→ Task item
In the records, find every line with the word "ipNew" and copy it out.

Material for this task Start Marker

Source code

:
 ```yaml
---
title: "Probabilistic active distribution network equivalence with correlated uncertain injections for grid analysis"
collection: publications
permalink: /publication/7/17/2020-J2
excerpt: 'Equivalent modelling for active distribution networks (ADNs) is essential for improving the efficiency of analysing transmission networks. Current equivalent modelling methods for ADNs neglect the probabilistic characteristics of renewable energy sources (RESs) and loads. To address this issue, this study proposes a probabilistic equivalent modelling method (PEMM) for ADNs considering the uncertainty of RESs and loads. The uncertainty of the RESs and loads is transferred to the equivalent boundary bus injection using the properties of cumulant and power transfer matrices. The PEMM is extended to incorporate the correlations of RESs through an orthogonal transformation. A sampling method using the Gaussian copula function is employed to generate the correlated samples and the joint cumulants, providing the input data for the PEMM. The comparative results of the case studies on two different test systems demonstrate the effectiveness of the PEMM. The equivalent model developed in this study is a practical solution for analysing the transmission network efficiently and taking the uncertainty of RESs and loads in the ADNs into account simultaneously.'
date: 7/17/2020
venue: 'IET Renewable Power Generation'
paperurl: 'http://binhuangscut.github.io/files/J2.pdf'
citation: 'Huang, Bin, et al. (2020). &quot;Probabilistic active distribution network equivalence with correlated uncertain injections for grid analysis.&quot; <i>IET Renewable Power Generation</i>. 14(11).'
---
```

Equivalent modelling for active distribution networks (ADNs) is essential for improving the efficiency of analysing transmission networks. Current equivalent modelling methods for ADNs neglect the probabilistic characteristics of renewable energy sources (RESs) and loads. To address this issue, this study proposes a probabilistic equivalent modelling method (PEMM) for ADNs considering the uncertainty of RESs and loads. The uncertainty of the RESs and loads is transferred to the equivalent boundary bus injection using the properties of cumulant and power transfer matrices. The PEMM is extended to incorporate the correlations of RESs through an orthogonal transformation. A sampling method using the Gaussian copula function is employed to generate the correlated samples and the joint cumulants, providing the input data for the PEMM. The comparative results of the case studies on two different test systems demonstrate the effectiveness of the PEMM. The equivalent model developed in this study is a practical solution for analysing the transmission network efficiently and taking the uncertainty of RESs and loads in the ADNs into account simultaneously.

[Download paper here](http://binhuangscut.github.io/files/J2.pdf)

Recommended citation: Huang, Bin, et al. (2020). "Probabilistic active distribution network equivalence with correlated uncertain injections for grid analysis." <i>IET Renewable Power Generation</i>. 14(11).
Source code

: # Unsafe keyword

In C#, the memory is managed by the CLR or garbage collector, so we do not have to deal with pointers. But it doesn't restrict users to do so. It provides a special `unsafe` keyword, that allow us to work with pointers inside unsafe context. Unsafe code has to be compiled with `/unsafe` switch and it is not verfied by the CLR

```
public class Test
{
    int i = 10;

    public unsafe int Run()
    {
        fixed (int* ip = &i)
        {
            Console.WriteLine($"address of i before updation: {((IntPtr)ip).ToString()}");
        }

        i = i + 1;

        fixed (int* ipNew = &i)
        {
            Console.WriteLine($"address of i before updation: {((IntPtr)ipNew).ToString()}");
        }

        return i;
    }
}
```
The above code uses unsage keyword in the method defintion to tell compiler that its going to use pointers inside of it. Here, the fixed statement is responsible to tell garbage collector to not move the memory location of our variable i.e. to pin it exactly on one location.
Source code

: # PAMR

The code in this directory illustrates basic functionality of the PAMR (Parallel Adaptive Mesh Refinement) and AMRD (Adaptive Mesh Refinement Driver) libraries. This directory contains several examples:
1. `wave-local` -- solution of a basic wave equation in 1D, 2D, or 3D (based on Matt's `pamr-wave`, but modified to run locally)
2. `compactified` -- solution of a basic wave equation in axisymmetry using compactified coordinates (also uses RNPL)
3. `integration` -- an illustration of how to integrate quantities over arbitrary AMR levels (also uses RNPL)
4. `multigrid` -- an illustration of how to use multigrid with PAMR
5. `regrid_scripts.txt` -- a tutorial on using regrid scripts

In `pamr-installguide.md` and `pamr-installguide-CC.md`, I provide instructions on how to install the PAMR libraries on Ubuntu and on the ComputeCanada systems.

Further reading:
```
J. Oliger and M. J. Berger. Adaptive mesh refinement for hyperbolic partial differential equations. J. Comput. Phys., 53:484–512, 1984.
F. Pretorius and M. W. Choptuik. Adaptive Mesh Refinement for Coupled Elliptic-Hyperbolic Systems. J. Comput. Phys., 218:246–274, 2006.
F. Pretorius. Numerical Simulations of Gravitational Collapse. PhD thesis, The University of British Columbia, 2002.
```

Material for this task End Marker

→ Solution to this task
        fixed (int* ipNew = &i)
            Console.WriteLine($"address of i before updation: {((IntPtr)ipNew).ToString()}");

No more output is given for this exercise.